# Transformer TTS: A Text-to-Speech Transformer in TensorFlow 2
## Forward Model

In [None]:
# Clone the Transformer TTS and WaveRNN repos
!git clone https://github.com/as-ideas/TransformerTTS.git
!git clone https://github.com/fatchord/WaveRNN

In [None]:
# Install requirements
!apt-get install -y espeak
!pip install -r TransformerTTS/requirements.txt

In [3]:
# Download the pre-trained weights
! wget https://public-asai-dl-models.s3.eu-central-1.amazonaws.com/TransformerTTS/ljspeech_forward_transformer.zip
! unzip ljspeech_forward_transformer.zip

--2020-06-09 12:23:01--  https://public-asai-dl-models.s3.eu-central-1.amazonaws.com/TransformerTTS/ljspeech_forward_transformer.zip
Resolving public-asai-dl-models.s3.eu-central-1.amazonaws.com (public-asai-dl-models.s3.eu-central-1.amazonaws.com)... 52.219.74.81
Connecting to public-asai-dl-models.s3.eu-central-1.amazonaws.com (public-asai-dl-models.s3.eu-central-1.amazonaws.com)|52.219.74.81|:443... connected.
HTTP request sent, awaiting response... 200 OK
Length: 210039236 (200M) [application/zip]
Saving to: ‘ljspeech_forward_transformer.zip’

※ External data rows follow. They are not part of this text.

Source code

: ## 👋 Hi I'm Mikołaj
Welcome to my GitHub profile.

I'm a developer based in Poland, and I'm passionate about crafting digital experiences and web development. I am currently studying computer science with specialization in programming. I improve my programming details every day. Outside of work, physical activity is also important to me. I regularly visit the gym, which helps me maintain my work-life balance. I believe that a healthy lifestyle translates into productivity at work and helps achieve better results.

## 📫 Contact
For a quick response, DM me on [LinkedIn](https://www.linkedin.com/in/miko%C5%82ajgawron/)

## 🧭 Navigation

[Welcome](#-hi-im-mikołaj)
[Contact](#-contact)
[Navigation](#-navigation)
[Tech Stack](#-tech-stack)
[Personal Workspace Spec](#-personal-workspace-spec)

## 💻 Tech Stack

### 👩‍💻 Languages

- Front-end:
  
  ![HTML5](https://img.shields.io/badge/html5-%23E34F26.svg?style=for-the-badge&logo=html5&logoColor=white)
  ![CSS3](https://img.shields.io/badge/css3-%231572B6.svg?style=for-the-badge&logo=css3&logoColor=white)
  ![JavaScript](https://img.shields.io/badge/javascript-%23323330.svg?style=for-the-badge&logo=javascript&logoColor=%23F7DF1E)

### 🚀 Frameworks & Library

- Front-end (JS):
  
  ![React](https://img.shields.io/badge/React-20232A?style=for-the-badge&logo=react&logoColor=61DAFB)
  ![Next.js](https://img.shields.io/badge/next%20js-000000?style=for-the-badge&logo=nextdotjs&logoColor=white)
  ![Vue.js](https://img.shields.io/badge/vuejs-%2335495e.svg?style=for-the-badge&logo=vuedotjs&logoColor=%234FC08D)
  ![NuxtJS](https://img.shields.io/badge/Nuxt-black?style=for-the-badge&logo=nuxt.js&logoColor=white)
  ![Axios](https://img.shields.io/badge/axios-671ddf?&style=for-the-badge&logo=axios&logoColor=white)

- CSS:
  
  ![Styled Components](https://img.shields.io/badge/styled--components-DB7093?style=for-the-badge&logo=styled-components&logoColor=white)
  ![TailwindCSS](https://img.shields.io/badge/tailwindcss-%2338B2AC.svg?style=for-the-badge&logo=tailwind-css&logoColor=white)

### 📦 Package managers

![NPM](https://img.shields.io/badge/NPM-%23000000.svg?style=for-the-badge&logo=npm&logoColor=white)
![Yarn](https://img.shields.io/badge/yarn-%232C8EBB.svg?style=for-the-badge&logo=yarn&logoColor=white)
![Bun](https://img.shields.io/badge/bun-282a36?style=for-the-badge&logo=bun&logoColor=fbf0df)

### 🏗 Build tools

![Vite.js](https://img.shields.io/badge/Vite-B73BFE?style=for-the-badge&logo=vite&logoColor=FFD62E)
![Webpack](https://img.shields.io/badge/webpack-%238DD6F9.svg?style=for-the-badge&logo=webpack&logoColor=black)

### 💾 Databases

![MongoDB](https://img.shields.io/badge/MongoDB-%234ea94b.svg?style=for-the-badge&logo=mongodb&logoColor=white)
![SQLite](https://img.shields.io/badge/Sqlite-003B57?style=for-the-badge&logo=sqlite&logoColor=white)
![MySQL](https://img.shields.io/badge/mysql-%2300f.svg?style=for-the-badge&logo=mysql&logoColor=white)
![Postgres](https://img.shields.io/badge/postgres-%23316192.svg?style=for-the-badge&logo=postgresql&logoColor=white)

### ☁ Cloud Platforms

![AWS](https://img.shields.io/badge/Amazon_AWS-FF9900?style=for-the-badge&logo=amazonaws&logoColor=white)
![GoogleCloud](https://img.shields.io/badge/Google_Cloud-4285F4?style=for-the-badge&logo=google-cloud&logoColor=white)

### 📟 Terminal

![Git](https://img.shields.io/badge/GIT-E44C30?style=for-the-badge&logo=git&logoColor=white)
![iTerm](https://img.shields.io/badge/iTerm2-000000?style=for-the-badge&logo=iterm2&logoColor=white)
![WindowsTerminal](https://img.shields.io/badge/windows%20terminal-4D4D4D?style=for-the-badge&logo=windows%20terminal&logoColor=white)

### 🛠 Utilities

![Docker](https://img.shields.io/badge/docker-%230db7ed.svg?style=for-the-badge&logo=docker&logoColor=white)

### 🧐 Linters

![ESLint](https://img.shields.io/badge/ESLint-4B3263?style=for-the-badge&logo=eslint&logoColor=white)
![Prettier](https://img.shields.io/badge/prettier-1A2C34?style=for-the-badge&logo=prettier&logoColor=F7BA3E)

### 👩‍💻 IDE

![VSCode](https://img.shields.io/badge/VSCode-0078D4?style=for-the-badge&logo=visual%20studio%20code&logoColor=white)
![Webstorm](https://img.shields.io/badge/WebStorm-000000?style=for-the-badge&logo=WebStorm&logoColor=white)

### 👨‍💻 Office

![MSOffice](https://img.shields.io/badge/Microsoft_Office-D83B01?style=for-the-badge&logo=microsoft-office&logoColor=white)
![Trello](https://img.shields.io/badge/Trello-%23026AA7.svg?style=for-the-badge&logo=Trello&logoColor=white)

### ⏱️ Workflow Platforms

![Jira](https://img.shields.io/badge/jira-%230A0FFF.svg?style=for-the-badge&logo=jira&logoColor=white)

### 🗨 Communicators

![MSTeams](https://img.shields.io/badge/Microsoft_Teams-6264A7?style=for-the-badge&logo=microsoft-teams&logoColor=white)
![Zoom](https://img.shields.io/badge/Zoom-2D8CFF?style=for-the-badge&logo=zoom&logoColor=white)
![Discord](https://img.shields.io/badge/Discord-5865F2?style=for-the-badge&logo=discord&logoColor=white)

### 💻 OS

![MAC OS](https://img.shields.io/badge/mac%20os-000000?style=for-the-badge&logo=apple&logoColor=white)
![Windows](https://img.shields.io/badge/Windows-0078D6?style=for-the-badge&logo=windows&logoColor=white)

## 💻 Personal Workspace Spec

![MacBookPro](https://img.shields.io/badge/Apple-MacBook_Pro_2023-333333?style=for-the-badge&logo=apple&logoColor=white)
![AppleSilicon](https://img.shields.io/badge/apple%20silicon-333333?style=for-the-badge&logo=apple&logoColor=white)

2020-06-09 12:23:35 (6.20 MB/s) - ‘ljspeech_forward_transformer.zip’ saved [210039236/210039236]

Archive:  ljspeech_forward_transformer.zip
   creating: ljspeech_forward_transformer/
  inflating: __MACOSX/._ljspeech_forward_transformer  
  inflating: ljspeech_forward_transformer/.DS_Store  
  inflating: __MACOSX/ljspeech_forward_transformer/._.DS_Store  
   creating: ljspeech_forward_transformer/standard/
  inflating: __MACOSX/ljspeech_forw

In [4]:
# Set up the paths
from pathlib import Path
WaveRNN_path = 'WaveRNN/'
TTS_path = 'TransformerTTS/'
config_path = Path('ljspeech_forward_transformer/standard')

import sys
sys.path.append(TTS_path)

In [5]:
# Load pretrained models
from utils.config_manager import ConfigManager
from utils.audio import reconstruct_waveform

import IPython.display as ipd

config_loader = ConfigManager(str(config_path), model_kind='forward')
model = config_loader.load_model(str(config_path / 'forward_weights/ckpt-133'))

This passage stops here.